Although biolubricants currently cover only about 3 % of the market, experts expect positive development for the future.
Expertise from bio- and engineering sciences is also in demand in the bio-energy sector, especially when involving the enhancement of efficiency in the engineering of biogas facilities. A primary key to profitable operation is particularly the extraction of a maximum of energy from a minimum of biomass (see section “”). From the view of experts, there is still particularly great potential for improvements, especially in production and process engineering – above all in the interlinking of individual process steps. The further development of measurement and control technology, moreover, is also of great significance toward optimizing the fermentation process. An additional major technical challenge exists with respect to engines used in linked combined heat and power plants (CHP), where these facilities must operate also in interval mode and not in uninterrupted mode only. For these engines, change from idle to full-load operation is indeed technically challenging. Furthermore, owing to stagnation in demand for new plant facilities, many biogas plant engineers are focussing more on the international market. It is especially in Italy that this demand has sharply risen owing to state incentives. In France, Denmark, and a number of eastern European countries, to be sure, the demand for German biogas plant engineering companies as exporters is great.
In response to growing demand for bio-based plastics, production engineering has adapted to new requirements, which has led to further developments in injection moulding and related processes. This has involved, for example, composites with natural-fibre reinforcement, and wood-plastic composites. In 2012, 350,000 tons of these hybrid components were manufactured. Not least owing to these developments, Germany represents the most important European market for such products. It can also show a growing list of producers active in this market. Also involved here are numerous research institutions at work on new developments in plastics and wood technologies.
A major challenge involved in the production of bio-based and non-bio-based components is always the requirement for three-dimensional moulding of such parts. This is because wood and natural fibres are less dense than classic mineral fillers and reinforcement materials – a fact which must be considered especially for larger construction components and for light structures. Issues such as these are investigated, for example, at the South German Plastics Centre – one of the four Competency Centres funded by the BMEL in the context of the Biopolymer Network, for development of enhanced processes for treatment of bio-based plastics.
Together with researchers at Paderborn University, studies are underway to determine whether so-called sandwich injection moulding can be used to employ wood-plastic composites as core components in this process – which would thereby open a larger application spectrum to bio-based composites. Sandwich techniques enable production of moulded parts consisting of a core and a skin component.
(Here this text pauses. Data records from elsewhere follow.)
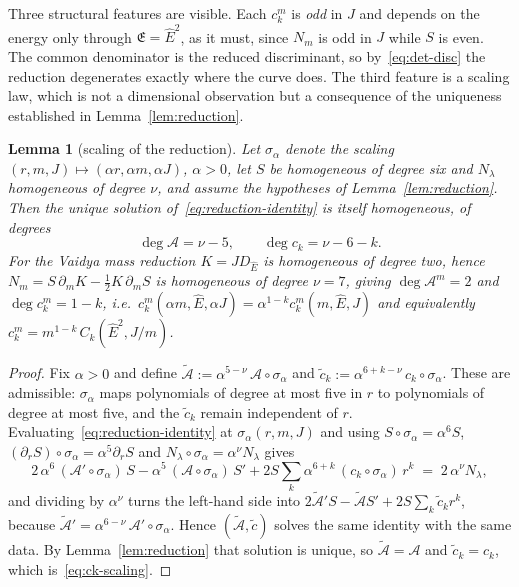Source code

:\documentclass[12pt]{iopart}
\newcommand{\Ehat}{\hat E}
\theoremstyle{plain}
\theoremstyle{definition}
\theoremstyle{plain}
\newtheorem{auxlemma}{Lemma}
\theoremstyle{remark}
\begin{document}
Three structural features are visible. Each $c_k^m$ is \emph{odd} in $J$ and depends on the
energy only through $\mathfrak E=\Ehat^2$, as it must, since $N_m$ is odd in $J$ while $S$
is even. The common denominator is the reduced discriminant, so
by~\eqref{eq:det-disc} the reduction degenerates exactly where the curve does. The third
feature is a scaling law, which is not a dimensional observation but a consequence of the
uniqueness established in Lemma~\ref{lem:reduction}.

\begin{auxlemma}[scaling of the reduction]\label{lem:ck-scaling}
Let $\sigma_\alpha$ denote the scaling $(r,m,J)\mapsto(\alpha r,\alpha m,\alpha J)$,
$\alpha>0$, let $S$ be homogeneous of degree six and $N_\lambda$ homogeneous of degree
$\nu$, and assume the hypotheses of Lemma~\ref{lem:reduction}. Then the unique solution
of~\eqref{eq:reduction-identity} is itself homogeneous, of degrees
\begin{equation}
   \deg\mathcal{A}=\nu-5,\qquad \deg c_k=\nu-6-k .
   \label{eq:ck-scaling}
\end{equation}
For the Vaidya mass reduction $K=JD_{\Ehat}$ is homogeneous of degree \emph{two}, hence
$N_m=S\,\partial_mK-\tfrac12K\,\partial_mS$ is homogeneous of degree $\nu=7$, giving
$\deg\mathcal{A}^m=2$ and $\deg c^m_k=1-k$, i.e.\
$c^m_k(\alpha m,\Ehat,\alpha J)=\alpha^{1-k}c^m_k(m,\Ehat,J)$ and equivalently
$c^m_k=m^{1-k}\,C_k(\Ehat^2,J/m)$.
\end{auxlemma}

\begin{proof}
Fix $\alpha>0$ and define
$\tilde{\mathcal{A}}:=\alpha^{5-\nu}\,\mathcal{A}\!\circ\!\sigma_\alpha$ and
$\tilde c_k:=\alpha^{6+k-\nu}\,c_k\!\circ\!\sigma_\alpha$. These are admissible: $\sigma_\alpha$
maps polynomials of degree at most five in $r$ to polynomials of degree at most five, and
the $\tilde c_k$ remain independent of $r$. Evaluating~\eqref{eq:reduction-identity} at
$\sigma_\alpha(r,m,J)$ and using $S\circ\sigma_\alpha=\alpha^6S$,
$(\partial_rS)\circ\sigma_\alpha=\alpha^5\partial_rS$ and
$N_\lambda\circ\sigma_\alpha=\alpha^\nu N_\lambda$ gives
\[
   2\,\alpha^{6}\,(\mathcal{A}'\!\circ\!\sigma_\alpha)\,S
   -\alpha^{5}\,(\mathcal{A}\circ\sigma_\alpha)\,S'
   +2S\sum_k\alpha^{6+k}\,(c_k\circ\sigma_\alpha)\,r^k
   \;=\;2\,\alpha^{\nu}N_\lambda ,
\]
and dividing by $\alpha^{\nu}$ turns the left-hand side into
$2\tilde{\mathcal{A}}'S-\tilde{\mathcal{A}}S'+2S\sum_k\tilde c_kr^k$, because
$\tilde{\mathcal{A}}'=\alpha^{6-\nu}\,\mathcal{A}'\!\circ\!\sigma_\alpha$. Hence
$(\tilde{\mathcal{A}},\tilde c)$ solves the same identity with the same data. By
Lemma~\ref{lem:reduction} that solution is unique, so
$\tilde{\mathcal{A}}=\mathcal{A}$ and $\tilde c_k=c_k$, which is~\eqref{eq:ck-scaling}.
\end{proof}
\end{document}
A dedicated injection moulding machine requires a separate injection moulding assembly for each of the two components – each of which must in turn lead to a common nozzle. If such a configuration could be employed without technical problems, wood-plastic composites would also emit less odour. This would in turn make hybrid components more attractive for new applications – for example, in the area of furniture manufacture. Researchers see a greater share of the market owing to the fact that a synthetic skin prevents water absorption – which would prevent deformation and expansion in the bio-component. There are also further developments in this field with press moulding and for dosing systems for machines used in the plastics industry for treatment and shaping operations. Already since 2009, the network alliance FENAFA, funded by the BMEL, has worked on various technical challenges involved in the use of plant-based natural fibres in the manufacture of moulded parts. These parts are widely used in the automotive industry (see section “”), and in the consumer goods industry (see section “”).
From the viewpoint of bioeconomy, mechanical engineering is significant not only in plant engineering and process technology. Indeed: the farming sector also benefits from the ingenuity of German engineers. During recent years precision agriculture has greatly gained in significance (see section “”). To allow precision agriculture to exploit its benefits, numerous individual components are necessary that optimally interlink. Mechanical engineering provides innovations here from measurement and control technology and from automated processes that aid in optimizing work procedures in the fields and in the stalls – thereby contributing to sustainability.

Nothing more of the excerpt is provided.